Noel Gallagher's High Flying Birds singles chronology
| "Everybody's on the Run" (2012) | "In the Heat of the Moment" (2014) | "Ballad of the Mighty I" (2015) |

= In the Heat of the Moment =

2014 single by Noel Gallagher's High Flying Birds

"In the Heat of the Moment" is a song by the English rock band Noel Gallagher's High Flying Birds. Written and produced by eponymous frontman Noel Gallagher, it was released on 17 November 2014 as the first single from the band's second studio album, Chasing Yesterday (2015).

==Background==
Written and produced by Gallagher, "In the Heat of the Moment" was the last song to be recorded for Chasing Yesterday. It is said to be "inspired by a documentary featuring an astronaut who likened going into space for the first time to 'touching the face of God'". Spin described the track as follows: "[It] is a subtly layered track, but its steady beat imbues it with a certain amount of tension – fitting, since it is about a journey into space – and the few odd bell chimes amid the guitars invoke a subtle sense of otherworldliness." The song was revealed on 13 October 2014, shortly after the initial announcement of the new album and tour dates.
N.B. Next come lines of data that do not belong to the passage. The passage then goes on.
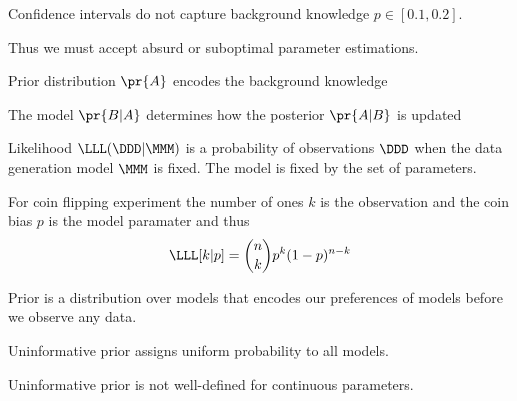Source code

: \documentclass[landscape,footrule]{foils}
\begin{document}
\titlefoil







\begin{triangles}
\item Confidence intervals do not capture background knowledge $p\in[0.1,0.2]$. 
\item Thus we must accept absurd or suboptimal parameter estimations. 
\end{triangles}




\vspace*{1cm}
\begin{triangles}
\item Prior distribution $\pr{A}$ encodes the background knowledge
\item The model $\pr{B|A}$  determines how the posterior $\pr{A|B}$ is updated 
\end{triangles}


Likelihood $\LLL(\DDD|\MMM)$ is a probability of observations $\DDD$ when the data generation model $\MMM$ is fixed.
The model is fixed by the set of parameters.

For coin flipping experiment the number of ones $k$ is the observation and the coin bias $p$ is the model paramater and thus
\begin{align*}
\LLL[k|p]=\binom{n}{k}p^k(1-p)^{n-k}
\end{align*}

Prior is a distribution over models that encodes our preferences of models before we observe any data.
\begin{triangles}
\item Uninformative prior assigns uniform probability to all models.
\item Uninformative prior is not well-defined for continuous parameters.  
\end{triangles}
   


\vspace*{-0.5cm}
\end{document}
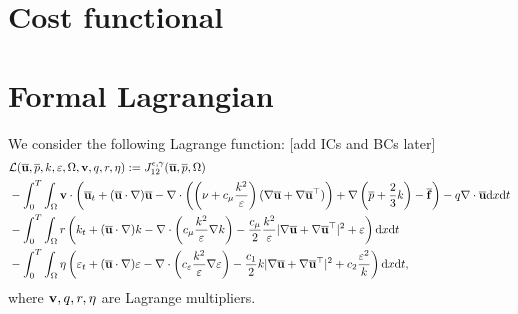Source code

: \documentclass[oneside,11pt]{book}
\numberwithin{equation}{section}
\begin{document}
\section{Cost functional}

\section{Formal Lagrangian}
We consider the following Lagrange function: [add ICs and BCs later]
\begin{align*}
    &\mathcal{L}(\overline{\bf u},\overline{p},k,\varepsilon,\Omega,{\bf v},q,r,\eta) := J_{12}^{\epsilon,\gamma}(\overline{\bf u},\overline{p},\Omega)\\
    &- \int_0^T\int_\Omega {\bf v}\cdot\left(\overline{\bf u}_t + (\overline{\bf u}\cdot\nabla)\overline{\bf u} - \nabla\cdot\left(\left(\nu + c_\mu\frac{k^2}{\varepsilon}\right)(\nabla \overline{\bf u} + \nabla \overline{\bf u}^\top)\right) + \nabla\left(\overline{p} + \frac{2}{3}k\right) - \overline{\bf f}\right) - q\nabla\cdot \overline{\bf u}{\rm d}x{\rm d}t\\
    &- \int_0^T\int_\Omega r\left(k_t + (\overline{\bf u}\cdot\nabla)k - \nabla\cdot\left(c_\mu\frac{k^2}{\varepsilon}\nabla k\right) - \frac{c_\mu}{2}\frac{k^2}{\varepsilon}|\nabla \overline{\bf u} + \nabla \overline{\bf u}^\top|^2 + \varepsilon\right){\rm d}x{\rm d}t\\
    &- \int_0^T\int_\Omega \eta\left(\varepsilon_t + (\overline{\bf u}\cdot\nabla)\varepsilon - \nabla\cdot\left(c_\varepsilon\frac{k^2}{\varepsilon}\nabla\varepsilon\right) - \frac{c_1}{2}k|\nabla \overline{\bf u} + \nabla \overline{\bf u}^\top|^2 + c_2\frac{\varepsilon^2}{k}\right){\rm d}x{\rm d}t,
\end{align*}
where ${\bf v},q,r,\eta$ are Lagrange multipliers.
\end{document}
A remix of the song by artist Toydrum is featured on the cinematic trailer for Assassin's Creed Syndicate (2015).

==Music videos==
Released on 23 October 2014, the music video for "In the Heat of the Moment" was directed by Ollie Murray. The video sees the band in a room filled with coloured lights. The style of the video has been compared to that of a number of Oasis songs, including "The Shock of the Lightning" by website PopMatters, and the United States version of "Live Forever" by magazine Spin, who described it as a "hazy, washed-out clip".

The B-side, "Do the Damage" also received a music video on 25 November 2014. It sees Noel observing a roller skate rivalry, and features Devon Ogden who starred in the video for "The Death of You and Me".

==Critical reception==
Spin magazine described it as "hypnotic", "a trip", and compared it to the 1994 Oasis album Definitely Maybe in style.

==Track listing==
- Digital

- 12"

| No. | Title | Length |
|---|---|---|
| 1. | "In the Heat of the Moment" | 3:29 |
| 2. | "Do the Damage" | 3:10 |
| Total length: |  | 6:39 |

| No. | Title | Length |
|---|---|---|
| 1. | "In the Heat of the Moment (Andrew Weatherall Remix)" | 7:43 |
| 2. | "In the Heat of the Moment (Toydrum Dub Remix)" | 5:41 |
| Total length: |  | 13:24 |

==Charts==

| Chart (2014–2015) | Peak position |
|---|---|
| Belgium (Ultratip Bubbling Under Flanders) | 12 |
| France (SNEP) | 185 |
| Ireland (IRMA) | 71 |
| Scotland Singles (OCC) | 14 |
| UK Singles (OCC) | 26 |

==Certifications==

| Region | Certification | Certified units/sales |
| United Kingdom (BPI) | Gold | 400,000^{‡} |
^{‡} Sales+streaming figures based on certification alone.